*** Supplied records Section Begins ***

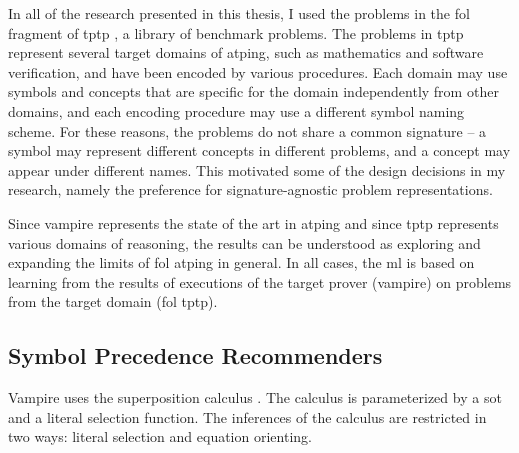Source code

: In all of the research presented in this thesis, I used the problems in the \gls{fol} fragment of \gls{tptp} \cite{Sutcliffe2017}, a library of benchmark problems.
The problems in \gls{tptp} represent several target domains of \gls{atping},
such as mathematics and software verification, and have been encoded by various procedures.
Each domain may use symbols and concepts that are specific for the domain independently from other domains,
and each encoding procedure may use a different symbol naming scheme.
For these reasons, the problems do not share a common \gls{signature} -- a symbol may represent different concepts in different problems, and a concept may appear under different names.
This motivated some of the design decisions in my research, namely the preference for signature-agnostic problem representations.

Since \gls{vampire} represents the state of the art in \gls{atping} \cite{casc-j12,DBLP:journals/aicom/SutcliffeD23}
and since \gls{tptp} represents various domains of reasoning,
the results can be understood as exploring and expanding the limits of \gls{fol} \gls{atping} in general.
In all cases, the \gls{ml} is based on learning from the results of executions of the target prover (\gls{vampire}) on problems from the target domain (\gls{fol} \gls{tptp}).

\subsection{Symbol Precedence Recommenders}
\label{sec:contrib:SymbolPrecedenceRecommenders}

Vampire uses the superposition calculus \cite{DBLP:conf/cav/KovacsV13,DBLP:journals/logcom/BachmairG94}.
The calculus is parameterized by a \gls{sot} and a literal selection function.
The inferences of the calculus are restricted in two ways: literal selection and equation orienting.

*** Supplied records Section Ends ***

(Exercise aim)
Output the records above as they stand, from the first line to the line with "and each encoding", inclusive, and exclude the pictures.

(Response)
Source code

: In all of the research presented in this thesis, I used the problems in the \gls{fol} fragment of \gls{tptp} \cite{Sutcliffe2017}, a library of benchmark problems.
The problems in \gls{tptp} represent several target domains of \gls{atping},
such as mathematics and software verification, and have been encoded by various procedures.
Each domain may use symbols and concepts that are specific for the domain independently from other domains,
and each encoding procedure may use a different symbol naming scheme.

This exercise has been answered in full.